Election Day could launch election month in Ohio, a weeks-long period in which deadlines for counting provisional or absentee votes and, if necessary, for a recount could delay the outcome of the presidential race until early December. If there is a recount of the presidential race — triggered by the victorious candidate winning by less than one-fourth of 1 percent of the total Ohio vote — state officials would have to shorten some timetables specified in state law to meet the deadline. Under Ohio election codes, Secretary of State Jon Husted has until Dec. 7 to certify the statewide results. Five days later, a recount could begin Dec. 12. Both dates, however, could be moved up — and would have to be if a particularly close race mandates a recount.
In the 2008 presidential election, nearly 5.8 million Ohioans voted. Assuming the turnout is 6 million this year, which is nearly 52 percent of Ohio’s population, a recount would be required if the winning margin is less than 15,000 votes — a figure bigger than the winning edge in 1976, when Democrat Jimmy Carter defeated President Gerald Ford by only 11,116 votes out of nearly 4.1 million cast.

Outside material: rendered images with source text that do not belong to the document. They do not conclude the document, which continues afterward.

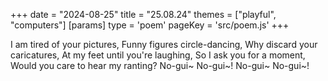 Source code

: +++
date = "2024-08-25"
title = "25.08.24"
themes = ["playful", "computers"]
[params]
  type = 'poem'
  pageKey = 'src/poem.js'
+++

I am tired of your pictures,
Funny figures circle-dancing,
Why discard your caricatures,
At my feet until you're laughing,
So I ask you for a moment,
Would you care to hear my ranting?
No-gui~ No-gui~!
No-gui~ No-gui~!
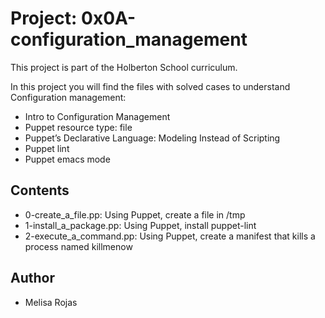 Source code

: # Project: 0x0A-configuration_management

This project is part of the Holberton School curriculum.

In this project you will find the files with solved cases to understand Configuration management:
* Intro to Configuration Management
* Puppet resource type: file
* Puppet’s Declarative Language: Modeling Instead of Scripting
* Puppet lint
* Puppet emacs mode

## Contents

* 0-create_a_file.pp: Using Puppet, create a file in /tmp
* 1-install_a_package.pp: Using Puppet, install puppet-lint
* 2-execute_a_command.pp: Using Puppet, create a manifest that kills a process named killmenow

## Author
* Melisa Rojas

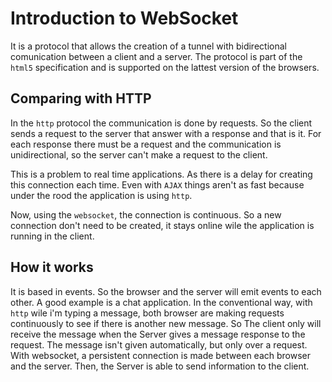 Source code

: # Introduction to WebSocket
It is a protocol that allows the creation of a tunnel with bidirectional comunication between a client and a server. The protocol is part of the `html5` specification and is supported on the lattest version of the browsers.

## Comparing with HTTP
In the `http` protocol the communication is done by requests. So the client sends a request to the server that answer with a response and that is it. For each response there must be a request and the communication is unidirectional, so the server can't make a request to the client.

This is a problem to real time applications. As there is a delay for creating this connection each time. Even with `AJAX` things aren't as fast because under the rood the application is using `http`.

Now, using the `websocket`, the connection is continuous. So a new connection don't need to be created, it stays online wile the application is running in the client.

## How it works
It is based in events. So the browser and the server will emit events to each other. A good example is a chat application. In the conventional way, with `http` wile i'm typing a message, both browser are making requests continuously to see if there is another new message. So The client only will receive the message when the Server gives a message response to the request. The message isn't given automatically, but only over a request. With websocket, a persistent connection is made between each browser and the server. Then, the Server is able to send information to the client.
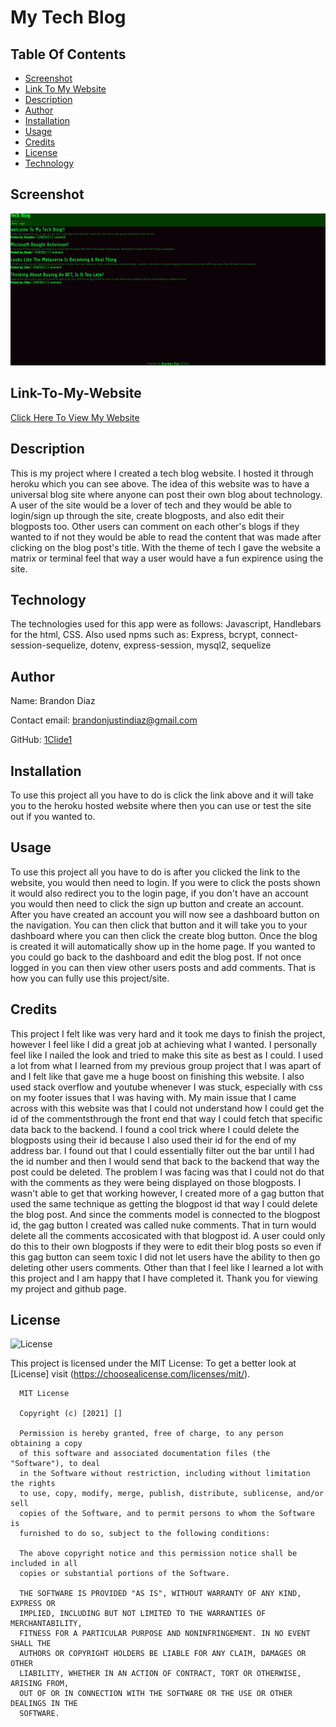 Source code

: # My Tech Blog

## Table Of Contents

- [Screenshot](#Screenshot)
- [Link To My Website](#Link-To-My-Website)
- [Description](#Description)
- [Author](#Author)
- [Installation](#Installation)
- [Usage](#Usage)
- [Credits](#Credits)
- [License](#License)
- [Technology](#Technology)

## Screenshot

![Site screenshot](images/mysite.png?raw=true "Optional Title")

## Link-To-My-Website

[Click Here To View My Website](https://my-cool-tech-blog.herokuapp.com/)

## Description

This is my project where I created a tech blog website. I hosted it through heroku which you can see above. The idea of this website was to have a universal blog site where anyone can post their own blog about technology. A user of the site would be a lover of tech and they would be able to login/sign up through the site, create blogposts, and also edit their blogposts too. Other users can comment on each other's blogs if they wanted to if not they would be able to read the content that was made after clicking on the blog post's title. With the theme of tech I gave the website a matrix or terminal feel that way a user would have a fun expirence using the site.

## Technology

The technologies used for this app were as follows: Javascript, Handlebars for the html, CSS. Also used npms such as: Express, bcrypt, connect-session-sequelize, dotenv, express-session, mysql2, sequelize

## Author

Name: Brandon Diaz

Contact email: brandonjustindiaz@gmail.com

GitHub: [1Clide1](https://github.com/1Clide1)

## Installation

To use this project all you have to do is click the link above and it will take you to the heroku hosted website where then you can use or test the site out if you wanted to.

## Usage

To use this project all you have to do is after you clicked the link to the website, you would then need to login. If you were to click the posts shown it would also redirect you to the login page, if you don't have an account you would then need to click the sign up button and create an account. After you have created an account you will now see a dashboard button on the navigation. You can then click that button and it will take you to your dashboard where you can then click the create blog button. Once the blog is created it will automatically show up in the home page. If you wanted to you could go back to the dashboard and edit the blog post. If not once logged in you can then view other users posts and add comments. That is how you can fully use this project/site.

## Credits

This project I felt like was very hard and it took me days to finish the project, however I feel like I did a great job at achieving what I wanted. I personally feel like I nailed the look and tried to make this site as best as I could. I used a lot from what I learned from my previous group project that I was apart of and I felt like that gave me a huge boost on finishing this website. I also used stack overflow and youtube whenever I was stuck, especially with css on my footer issues that I was having with. My main issue that I came across with this website was that I could not understand how I could get the id of the commentsthrough the front end that way I could fetch that specific data back to the backend. I found a cool trick where I could delete the blogposts using their id because I also used their id for the end of my address bar. I found out that I could essentially filter out the bar until I had the id number and then I would send that back to the backend that way the post could be deleted. The problem I was facing was that I could not do that with the comments as they were being displayed on those blogposts. I wasn't able to get that working however, I created more of a gag button that used the same technique as getting the blogpost id that way I could delete the blog post. And since the comments model is connected to the blogpost id, the gag button I created was called nuke comments. That in turn would delete all the comments accosicated with that blogpost id. A user could only do this to their own blogposts if they were to edit their blog posts so even if this gag button can seem toxic I did not let users have the ability to then go deleting other users comments. Other than that I feel like I learned a lot with this project and I am happy that I have completed it. Thank you for viewing my project and github page.

## License

![License](https://img.shields.io/static/v1?label=license&message=MIT&color=yellow)

This project is licensed under the MIT License: To get a better look at [License] visit (https://choosealicense.com/licenses/mit/).

      MIT License

      Copyright (c) [2021] []

      Permission is hereby granted, free of charge, to any person obtaining a copy
      of this software and associated documentation files (the "Software"), to deal
      in the Software without restriction, including without limitation the rights
      to use, copy, modify, merge, publish, distribute, sublicense, and/or sell
      copies of the Software, and to permit persons to whom the Software is
      furnished to do so, subject to the following conditions:

      The above copyright notice and this permission notice shall be included in all
      copies or substantial portions of the Software.

      THE SOFTWARE IS PROVIDED "AS IS", WITHOUT WARRANTY OF ANY KIND, EXPRESS OR
      IMPLIED, INCLUDING BUT NOT LIMITED TO THE WARRANTIES OF MERCHANTABILITY,
      FITNESS FOR A PARTICULAR PURPOSE AND NONINFRINGEMENT. IN NO EVENT SHALL THE
      AUTHORS OR COPYRIGHT HOLDERS BE LIABLE FOR ANY CLAIM, DAMAGES OR OTHER
      LIABILITY, WHETHER IN AN ACTION OF CONTRACT, TORT OR OTHERWISE, ARISING FROM,
      OUT OF OR IN CONNECTION WITH THE SOFTWARE OR THE USE OR OTHER DEALINGS IN THE
      SOFTWARE.
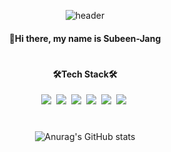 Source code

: <div align=center> 

![header](https://capsule-render.vercel.app/api?type=waving&color=auto&height=200&section=header&text=JANG%20SUBEEN&fontSize=50&animation=fadeIn&fontAlignY=38)



#### 👋Hi there, my name is Subeen-Jang



#
#### 🛠️Tech Stack🛠️
<img src="https://img.shields.io/badge/Java-007396?style=flat-square&logo=Java&logoColor=white"/>&nbsp;
<img src="https://img.shields.io/badge/css3-1572B6?style=flat-square&logo=css3&logoColor=white"/>&nbsp;
<img src="https://img.shields.io/badge/HTML5-E34F26?style=flat-square&logo=HTML5&logoColor=white&logoWidt=40"/>&nbsp;
<img src="https://img.shields.io/badge/JavaScript-F7DF1E?style=flat-square&logo=JavaScript&logoColor=white&logoWidt=40"/>&nbsp;
<img src="https://img.shields.io/badge/Oracle-F80000?style=flat-square&logo=Oracle&logoColor=white&logoWidt=40"/>&nbsp;
<img src="https://img.shields.io/badge/spring-success?style=flat-square&logo=spring&logoColor=white&logoWidt=40"/>&nbsp;

  
#
![Anurag's GitHub stats](https://github-readme-stats.vercel.app/api?username=Subeen-Jang&show_icons=true&theme=swift)

</div>  

<!--![footer](https://capsule-render.vercel.app/api?type=waving&color=auto&height=100&section=footer&animation=fadeIn)-->



<!--
**Subeen-Jang/Subeen-Jang** is a ✨ _special_ ✨ repository because its `README.md` (this file) appears on your GitHub profile.

Here are some ideas to get you started:

- 🔭 I’m currently working on ...
- 🌱 I’m currently learning ...
- 👯 I’m looking to collaborate on ...
- 🤔 I’m looking for help with ...
- 💬 Ask me about ...
- 📫 How to reach me: ...
- 😄 Pronouns: ...
- ⚡ Fun fact: ...
-->
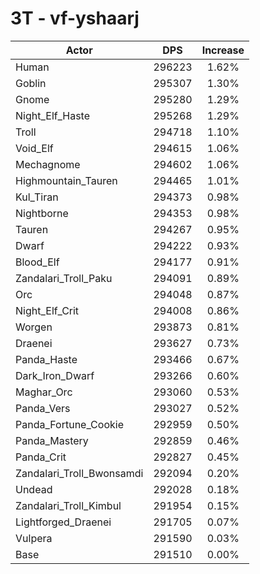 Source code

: # 3T - vf-yshaarj
| Actor | DPS | Increase |
|---|:---:|:---:|
|Human|296223|1.62%|
|Goblin|295307|1.30%|
|Gnome|295280|1.29%|
|Night_Elf_Haste|295268|1.29%|
|Troll|294718|1.10%|
|Void_Elf|294615|1.06%|
|Mechagnome|294602|1.06%|
|Highmountain_Tauren|294465|1.01%|
|Kul_Tiran|294373|0.98%|
|Nightborne|294353|0.98%|
|Tauren|294267|0.95%|
|Dwarf|294222|0.93%|
|Blood_Elf|294177|0.91%|
|Zandalari_Troll_Paku|294091|0.89%|
|Orc|294048|0.87%|
|Night_Elf_Crit|294008|0.86%|
|Worgen|293873|0.81%|
|Draenei|293627|0.73%|
|Panda_Haste|293466|0.67%|
|Dark_Iron_Dwarf|293266|0.60%|
|Maghar_Orc|293060|0.53%|
|Panda_Vers|293027|0.52%|
|Panda_Fortune_Cookie|292959|0.50%|
|Panda_Mastery|292859|0.46%|
|Panda_Crit|292827|0.45%|
|Zandalari_Troll_Bwonsamdi|292094|0.20%|
|Undead|292028|0.18%|
|Zandalari_Troll_Kimbul|291954|0.15%|
|Lightforged_Draenei|291705|0.07%|
|Vulpera|291590|0.03%|
|Base|291510|0.00%|
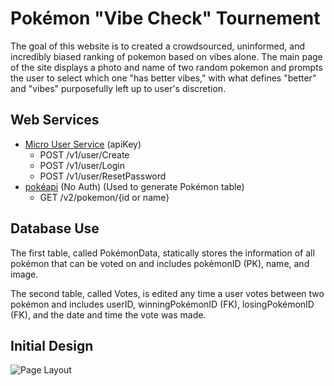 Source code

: # Pokémon "Vibe Check" Tournement
The goal of this website is to created a crowdsourced, uninformed, and incredibly biased ranking of pokemon based on vibes alone. The main page of the site displays a photo and name of two random pokemon and prompts the user to select which one "has better vibes," with what defines "better" and "vibes" purposefully left up to user's discretion.

## Web Services
- [Micro User Service](https://m3o.com/user) (apiKey)
    - POST /v1/user/Create
    - POST /v1/user/Login
    - POST /v1/user/ResetPassword
- [pokéapi](https://pokeapi.co/) (No Auth) (Used to generate Pokémon table)
    - GET /v2/pokemon/{id or name}

## Database Use
The first table, called PokémonData, statically stores the information of all pokémon that can be voted on and includes pokémonID (PK), name, and image.

The second table, called Votes, is edited any time a user votes between two pokémon and includes userID, winningPokémonID (FK), losingPokémonID (FK), and the date and time the vote was made.

## Initial Design
![Page Layout](/pagelayout.png) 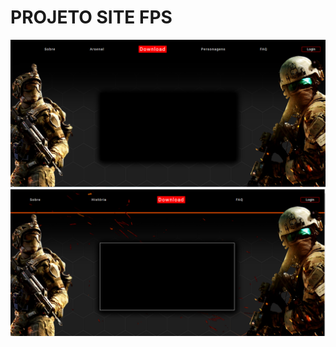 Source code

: # PROJETO SITE FPS


<img src="./assets/imgs/readmeImgs/photo01.png" width="700px">
<img src="./assets/imgs/readmeImgs/photo02.png" width="700px">
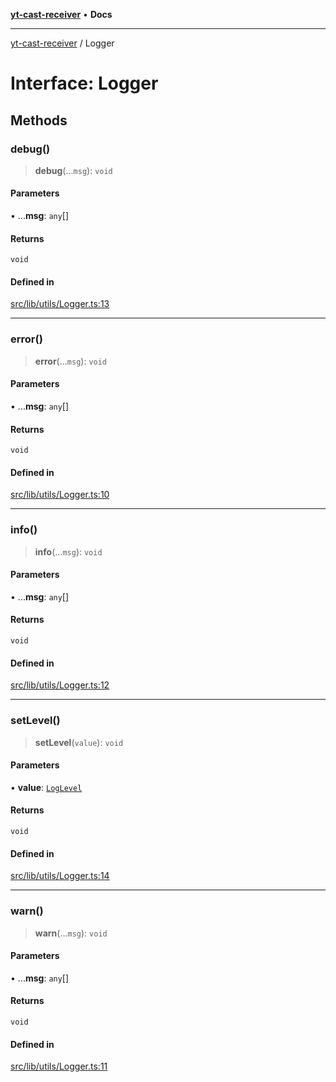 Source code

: [**yt-cast-receiver**](../README.md) • **Docs**

***

[yt-cast-receiver](../README.md) / Logger

# Interface: Logger

## Methods

### debug()

> **debug**(...`msg`): `void`

#### Parameters

• ...**msg**: `any`[]

#### Returns

`void`

#### Defined in

[src/lib/utils/Logger.ts:13](https://github.com/patrickkfkan/yt-cast-receiver/blob/7898fbce0f56a5f9871c7ea968fa6c6f4e21202f/src/lib/utils/Logger.ts#L13)

***

### error()

> **error**(...`msg`): `void`

#### Parameters

• ...**msg**: `any`[]

#### Returns

`void`

#### Defined in

[src/lib/utils/Logger.ts:10](https://github.com/patrickkfkan/yt-cast-receiver/blob/7898fbce0f56a5f9871c7ea968fa6c6f4e21202f/src/lib/utils/Logger.ts#L10)

***

### info()

> **info**(...`msg`): `void`

#### Parameters

• ...**msg**: `any`[]

#### Returns

`void`

#### Defined in

[src/lib/utils/Logger.ts:12](https://github.com/patrickkfkan/yt-cast-receiver/blob/7898fbce0f56a5f9871c7ea968fa6c6f4e21202f/src/lib/utils/Logger.ts#L12)

***

### setLevel()

> **setLevel**(`value`): `void`

#### Parameters

• **value**: [`LogLevel`](../type-aliases/LogLevel.md)

#### Returns

`void`

#### Defined in

[src/lib/utils/Logger.ts:14](https://github.com/patrickkfkan/yt-cast-receiver/blob/7898fbce0f56a5f9871c7ea968fa6c6f4e21202f/src/lib/utils/Logger.ts#L14)

***

### warn()

> **warn**(...`msg`): `void`

#### Parameters

• ...**msg**: `any`[]

#### Returns

`void`

#### Defined in

[src/lib/utils/Logger.ts:11](https://github.com/patrickkfkan/yt-cast-receiver/blob/7898fbce0f56a5f9871c7ea968fa6c6f4e21202f/src/lib/utils/Logger.ts#L11)
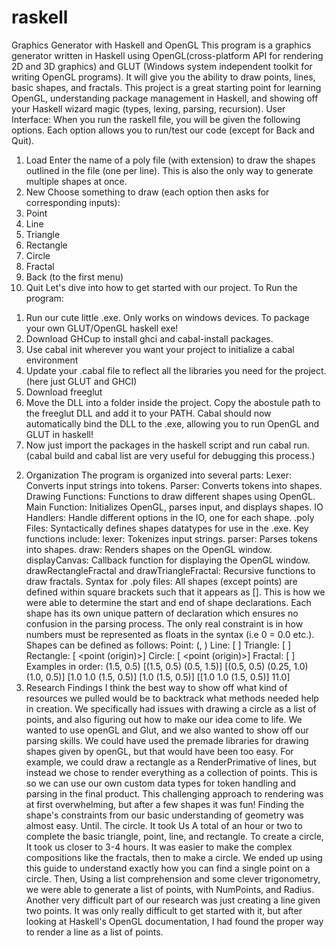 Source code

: # raskell
Graphics Generator with Haskell and OpenGL
This program is a graphics generator written in Haskell using OpenGL(cross-platform API for
rendering 2D and 3D graphics) and GLUT (Windows system independent toolkit for
writing OpenGL programs).
It will give you the ability to draw points, lines, basic shapes, and fractals. This project is a great
starting point for learning OpenGL, understanding package management in Haskell, and
showing off your Haskell wizard magic (types, lexing, parsing, recursion).
User Interface:
When you run the raskell file, you will be given the following options. Each option allows you to
run/test our code (except for Back and Quit).
1. Load
Enter the name of a poly file (with extension) to draw the shapes
outlined in the file (one per line). This is also the only way to generate
multiple shapes at once.
2. New
Choose something to draw (each option then asks for corresponding
inputs):
1. Point
2. Line
3. Triangle
4. Rectangle
5. Circle
6. Fractal
7. Back (to the first menu)
3. Quit
Let's dive into how to get started with our project.
To Run the program:
1) Run our cute little .exe. Only works on windows devices.
To package your own GLUT/OpenGL haskell exe!
1) Download GHCup to install ghci and cabal-install packages.
2) Use cabal init wherever you want your project to initialize a cabal environment
3) Update your .cabal file to reflect all the libraries you need for the project. (here just GLUT
and GHCI)
4) Download freeglut
5) Move the DLL into a folder inside the project. Copy the abostule path to the freeglut DLL
and add it to your PATH. Cabal should now automatically bind the DLL to the .exe,
allowing you to run OpenGL and GLUT in haskell!
6) Now just import the packages in the haskell script and run cabal run. (cabal build and
cabal list are very useful for debugging this process.)
2. Organization
The program is organized into several parts:
Lexer: Converts input strings into tokens.
Parser: Converts tokens into shapes.
Drawing Functions: Functions to draw different shapes using OpenGL.
Main Function: Initializes OpenGL, parses input, and displays shapes.
IO Handlers: Handle different options in the IO, one for each shape.
.poly Files: Syntactically defines shapes datatypes for use in the .exe.
Key functions include:
lexer: Tokenizes input strings.
parser: Parses tokens into shapes.
draw: Renders shapes on the OpenGL window.
displayCanvas: Callback function for displaying the OpenGL window.
drawRectangleFractal and drawTriangleFractal: Recursive functions to draw fractals.
Syntax for .poly files:
All shapes (except points) are defined within square brackets such that it appears as
[<parameters>]. This is how we were able to determine the start and end of shape declarations.
Each shape has its own unique pattern of declaration which ensures no confusion in the parsing
process. The only real constraint is in how numbers must be represented as floats in the syntax
(i.e 0 = 0.0 etc.). Shapes can be defined as follows:
Point: (<x value>, <y value>)
Line: [<point> <point>]
Triangle: [<point> <point> <point>]
Rectangle: [<length> <width> <point (origin)>]
Circle: [<radius> <point (origin)>]
Fractal: [<shape> <number of iterations>]
Examples in order:
(1.5, 0.5)
[(1.5, 0.5) (0.5, 1.5)]
[(0.5, 0.5) (0.25, 1.0) (1.0, 0.5)]
[1.0 1.0 (1.5, 0.5)]
[1.0 (1.5, 0.5)]
[[1.0 1.0 (1.5, 0.5)] 11.0]
3. Research Findings
I think the best way to show off what kind of resources we pulled would be to backtrack
what methods needed help in creation. We specifically had issues with drawing a circle as a list
of points, and also figuring out how to make our idea come to life. We wanted to use openGL
and Glut, and we also wanted to show off our parsing skills. We could have used the premade
libraries for drawing shapes given by openGL, but that would have been too easy. For example,
we could draw a rectangle as a RenderPrimative of lines, but instead we chose to render
everything as a collection of points. This is so we can use our own custom data types for token
handling and parsing in the final product. This challenging approach to rendering was at first
overwhelming, but after a few shapes it was fun! Finding the shape's constraints from our basic
understanding of geometry was almost easy. Until. The circle.
It took Us A total of an hour or two to complete the basic triangle, point, line, and
rectangle. To create a circle, It took us closer to 3-4 hours. It was easier to make the complex
compositions like the fractals, then to make a circle. We ended up using this guide to
understand exactly how you can find a single point on a circle. Then, Using a list
comprehension and some clever trigonometry, we were able to generate a list of points, with
NumPoints, and Radius.
Another very difficult part of our research was just creating a line given two points. It was
only really difficult to get started with it, but after looking at Haskell's OpenGL documentation, I
had found the proper way to render a line as a list of points.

Husted said while some races may remain undecided, he expects the winners in the presidential and other major statewide contests to be known by Wednesday morning. That hinges, however, on the width of the gap that separates President Barack Obama and challenger Mitt Romney, and whether the potentially hundreds of thousands of provisional and last-minute absentee ballots — which will not be counted until at least mid-November — could close it.